Saturday, April 27, 2024
30.7 C
Jayapura

Tebang Satu Pohon Sama Seperti Melepas Satu Puzzle

DAMPAK BANJIR – Kondisi banjir yang menggenangi pinggiran danau Sentani dan membuat warga yang tinggal pulau akhirnya harus mengungsi. (FOTO : Gamel Cepos)

Ngobrol Soal Banjir Dengan Rektor Uncen, Dr Apolo Safanpo ST, MT

Musibah banjir bandang di Sentani memberi pelajaran bagi semua bagaimana pentingnya keseimbangan. Dibalik musibah tentu ada hikmah. Cenderawasih Pos mencoba ngobrol dengan Rektor Uncen, Dr Apolo Safanpo ST MT, yang juga ahli ilmu hidrologi tehnik tentang banjir.

Laporan : Abdel Gamel Naser – Jayapura 

Sabtu 16 Maret mungkin menjadi hari yang tidak akan dilupakan untuk masyarakat Kabupaten Jayapura. Hari yang bisa menjadi sejarah kelam bagi Kabupaten Jayapura nanti. Gunung Cycloop yang  dianggap memberi kehidupan karena menyimpan air meradang dan menumpahkan sebagian kecil isi Cycloop ke tengah kota. Tak hanya air dengan jumlah yang sangat dahsyat tetapi juga material bebatuan, pasir bahkan gelondongan pepohonan yang nyaris melumpuhkan Kota Sentani. Cycloop seperti ingin menegur sikap manusia selama ini. Yang selalu datang mengusik dan mengambil begitu saja apa yang dimiiki  tanpa memikirkan untuk dikembalikan dan dijaga. 

 Cycloop menunjukkan angkaranya dengan memporak porandakan ribuan rumah dan akhirnya 100 lebih nyawa melayang. Meski musibah ini bukan karena satu penyebab namun komitmen perlu dipegang dan penegakan hukum juga perlu dilakukan sebab bila tidak bisa saja satu saat Cycloop akan lebih marah. Banjir bandang 16 Maret kemarin juga memberi dampak pada seluruh masyarakat yang mendiami pinggiran Danau Sentani dimana ribuan rumah ikut terendam. Catatan akademisi yang juga menjabat sebagai Rektor  Uncen, Dr Apolo Safanpo  ST MT bahwa terkait kejadian di Sentani  dirinya enggan berbicara sebatas banjir tetapi tentang bencana dimana banjir disebakan oleh banyak macam faktor. 

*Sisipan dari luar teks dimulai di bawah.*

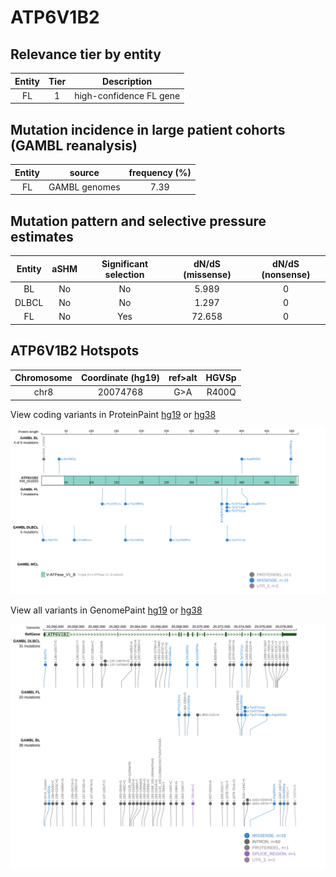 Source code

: # ATP6V1B2

## Relevance tier by entity

|Entity|Tier|Description            |
|:------:|:----:|-----------------------|
|FL    |1   |high-confidence FL gene|

## Mutation incidence in large patient cohorts (GAMBL reanalysis)

|Entity|source       |frequency (%)|
|:------:|:-------------:|:-------------:|
|FL    |GAMBL genomes|7.39         |

## Mutation pattern and selective pressure estimates

|Entity|aSHM|Significant selection|dN/dS (missense)|dN/dS (nonsense)|
|:------:|:----:|:---------------------:|:----------------:|:----------------:|
|BL    |No  |No                   | 5.989          |0               |
|DLBCL |No  |No                   | 1.297          |0               |
|FL    |No  |Yes                  |72.658          |0               |




 ## ATP6V1B2 Hotspots

| Chromosome |Coordinate (hg19) | ref>alt | HGVSp | 
 | :---:| :---: | :--: | :---: |
| chr8 | 20074768 | G>A | R400Q |

View coding variants in ProteinPaint [hg19](https://www.bcgsc.ca/downloads/morinlab/GAMBL/test/genes/ATP6V1B2_protein.html)  or [hg38](https://www.bcgsc.ca/downloads/morinlab/GAMBL/test/genes/ATP6V1B2_protein_hg38.html)

![image](images/proteinpaint/ATP6V1B2_NM_001693.svg)

View all variants in GenomePaint [hg19](https://www.bcgsc.ca/downloads/morinlab/GAMBL/test/genes/ATP6V1B2.html)  or [hg38](https://www.bcgsc.ca/downloads/morinlab/GAMBL/test/genes/ATP6V1B2_hg38.html)

![image](images/proteinpaint/ATP6V1B2.svg)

 Namun secara teori menurutnya banjir bisa disebakan darena dua hal. Pertama banjir dari atas yang terjadi karena hujan dan yang kedua itu banjir yang terjadi dari bawah yang mana penyebabnya adalah pasang surut air laut. Namun untuk pantai utara Provinsi Papua belum pernah terjadi banjir Rob pasang surut. Yang sering terjadi yaitu banjir karena hujan. Ia menjelaskan, air yang turun ke bumi hanya mempunyai dua jalan, pertama meresap ke dalam tanah dan kedua mengalir di permukaan tanah. 

 Air hujan yang meresap ke dalam tanah tidak akan akan menyebabkan banjir melainkan tersimpan sebagai cadangan air  tanah dan menghidupi seluruh mahluk sedangkan air hujan yang mengalir di permukaan tanah inilah yang berpotensi menyebabkan banjir. “lalu semua kontruksi bangunan-bangunan yang dirancang untuk mengendalikan banjir mulai dari sistem drainase, restorasi sungai, pelebaran sungai , normalisasi sungai, bendungan, kanal banjir  dan sebagainya juga  harus dirancang  berdasarkan jumlah kenaikan air permukaan.  Jumlah hujan yang mengalir di permukaan  bisa dihitung berdasarkan data yang dikeluarkan oleh BMKG. Dari situlah dirancang volume salurannya,” beber Apolo.

Baca Juga :  Pengamanan Natal, Semua Wilayah jadi Prioritas TNI-Polri

 Alumni Undip Semarang ini menambahkan bahwa menurut teori debit banjir, jumlah debit banjir hanya dipengaruhi oleh 3 unsur yaitu koefisin tanah atau jenis tanah, intnsitas curah hujan  dan daerah tangkapan air. Bila jenis tanah  lempung maka air akan langsung meresap kedalam tanah, tp jika jenis tanahnya tanah liat maka air tidak akan meresap melainnya hanya mengalir di permukaan dan menambah jumlah debit air yang mengalir di permukaan.  Hal ini akan diperparah jika daerah yang seharusnya menjadi daerah resapan tapi dibangun dengan bangunan beton, aspal dan lain-lain maka aliran air ini akan terkumpul di saluran dan di sungai. “Hal-hal iniah yang menyebakan banjir bila sungai atau saluran tak mampu menampung debit,” imbuhnya. Lalu soal intensitas curah air hujan juga terdiri dari dua unsur penting yaitu besarnya hujan dan lamanya hujan. “Sekalipun hujannya besar sekali tapi cuma lima menit saja tidak akan menyebakan banjir  atau hujannya kecil tapi seminggu maka tetap berpotensi banjir,” beber Apolo. Mantan Dekan Fakultas Tehnik Uncen ini menjabarkan poin terakhir yakni daerah tangkapan atau resapan hujan. 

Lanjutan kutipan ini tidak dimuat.